Required work => Retype, exactly as they appear below, the lines between the line holding "-profile view responsible" and the line holding "-list This view", both ends included.

[Dataset extract — start]

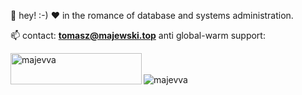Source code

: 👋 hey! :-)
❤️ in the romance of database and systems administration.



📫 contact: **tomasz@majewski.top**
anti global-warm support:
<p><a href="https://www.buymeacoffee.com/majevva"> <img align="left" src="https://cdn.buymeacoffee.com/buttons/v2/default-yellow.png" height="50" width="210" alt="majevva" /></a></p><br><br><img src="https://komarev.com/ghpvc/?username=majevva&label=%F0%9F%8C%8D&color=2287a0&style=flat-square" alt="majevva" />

[Dataset extract — finish]
[Dataset extract — start]

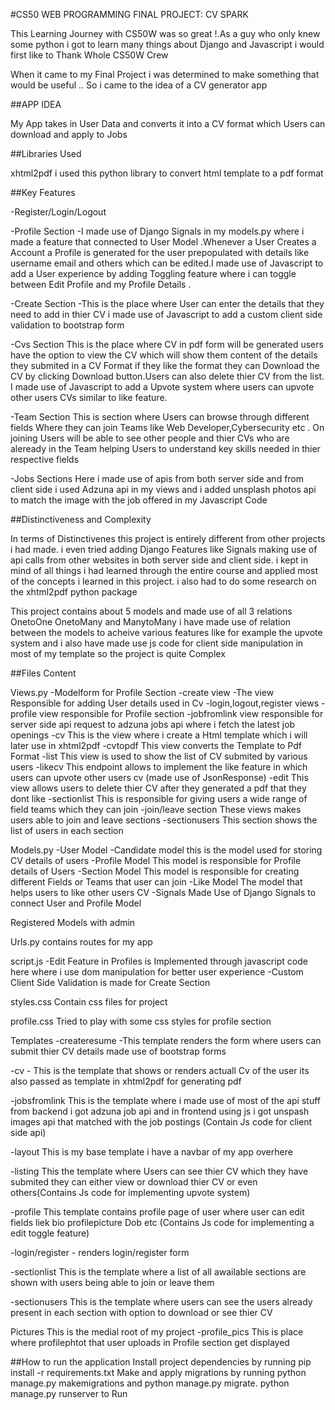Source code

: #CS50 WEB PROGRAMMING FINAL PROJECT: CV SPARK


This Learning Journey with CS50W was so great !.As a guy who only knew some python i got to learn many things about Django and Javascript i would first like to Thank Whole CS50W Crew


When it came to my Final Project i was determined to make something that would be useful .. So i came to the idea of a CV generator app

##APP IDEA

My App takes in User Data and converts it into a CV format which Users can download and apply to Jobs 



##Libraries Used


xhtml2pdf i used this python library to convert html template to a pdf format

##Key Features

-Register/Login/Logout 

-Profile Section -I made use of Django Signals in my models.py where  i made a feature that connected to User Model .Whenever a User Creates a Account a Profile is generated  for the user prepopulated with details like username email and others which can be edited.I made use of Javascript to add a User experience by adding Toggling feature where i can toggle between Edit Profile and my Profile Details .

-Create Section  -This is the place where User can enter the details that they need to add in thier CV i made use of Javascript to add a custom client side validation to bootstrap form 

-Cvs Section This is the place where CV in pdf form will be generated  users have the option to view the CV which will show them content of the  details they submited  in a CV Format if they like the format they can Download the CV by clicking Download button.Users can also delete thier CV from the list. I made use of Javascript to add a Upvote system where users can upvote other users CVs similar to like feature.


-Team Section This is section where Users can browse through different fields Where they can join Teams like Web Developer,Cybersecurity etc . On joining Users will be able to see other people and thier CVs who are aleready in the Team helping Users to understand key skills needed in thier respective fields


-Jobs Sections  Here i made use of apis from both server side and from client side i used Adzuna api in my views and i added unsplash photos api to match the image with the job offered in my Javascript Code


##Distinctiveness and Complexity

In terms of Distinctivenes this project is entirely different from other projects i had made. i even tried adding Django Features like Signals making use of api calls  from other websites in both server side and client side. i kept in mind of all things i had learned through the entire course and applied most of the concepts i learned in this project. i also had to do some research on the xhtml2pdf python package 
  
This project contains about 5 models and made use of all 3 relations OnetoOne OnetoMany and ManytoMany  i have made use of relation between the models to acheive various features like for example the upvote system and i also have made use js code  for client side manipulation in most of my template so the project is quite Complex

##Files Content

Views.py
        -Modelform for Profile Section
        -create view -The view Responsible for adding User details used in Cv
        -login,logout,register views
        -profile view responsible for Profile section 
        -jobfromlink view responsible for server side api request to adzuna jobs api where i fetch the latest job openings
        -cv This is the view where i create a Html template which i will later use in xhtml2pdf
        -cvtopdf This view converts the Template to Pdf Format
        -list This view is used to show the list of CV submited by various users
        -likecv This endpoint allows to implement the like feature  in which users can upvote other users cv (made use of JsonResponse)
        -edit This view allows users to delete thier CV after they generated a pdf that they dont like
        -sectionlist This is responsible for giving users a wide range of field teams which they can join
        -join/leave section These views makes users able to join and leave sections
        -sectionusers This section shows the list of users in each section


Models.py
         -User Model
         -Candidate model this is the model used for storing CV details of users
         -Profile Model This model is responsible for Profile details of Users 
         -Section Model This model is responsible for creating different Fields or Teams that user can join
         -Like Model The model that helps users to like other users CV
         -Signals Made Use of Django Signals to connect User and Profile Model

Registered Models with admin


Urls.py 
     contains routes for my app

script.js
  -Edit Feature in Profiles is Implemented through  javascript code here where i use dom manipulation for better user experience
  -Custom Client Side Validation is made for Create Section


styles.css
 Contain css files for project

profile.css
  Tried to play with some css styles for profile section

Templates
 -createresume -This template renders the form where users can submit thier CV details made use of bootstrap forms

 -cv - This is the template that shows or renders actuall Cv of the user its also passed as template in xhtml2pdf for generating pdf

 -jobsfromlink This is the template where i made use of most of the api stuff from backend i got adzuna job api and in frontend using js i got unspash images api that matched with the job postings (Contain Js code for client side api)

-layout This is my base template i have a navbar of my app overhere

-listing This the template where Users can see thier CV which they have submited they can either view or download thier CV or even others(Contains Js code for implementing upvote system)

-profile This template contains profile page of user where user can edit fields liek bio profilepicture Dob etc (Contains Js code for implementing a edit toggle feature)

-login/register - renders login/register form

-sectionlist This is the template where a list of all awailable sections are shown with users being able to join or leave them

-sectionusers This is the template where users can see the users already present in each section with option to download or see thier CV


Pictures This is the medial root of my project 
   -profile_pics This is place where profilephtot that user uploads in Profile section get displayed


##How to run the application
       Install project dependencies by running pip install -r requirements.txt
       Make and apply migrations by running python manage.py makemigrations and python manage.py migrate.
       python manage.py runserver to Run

[Dataset extract — finish]

Exercise output =>
        -profile view responsible for Profile section 
        -jobfromlink view responsible for server side api request to adzuna jobs api where i fetch the latest job openings
        -cv This is the view where i create a Html template which i will later use in xhtml2pdf
        -cvtopdf This view converts the Template to Pdf Format
        -list This view is used to show the list of CV submited by various users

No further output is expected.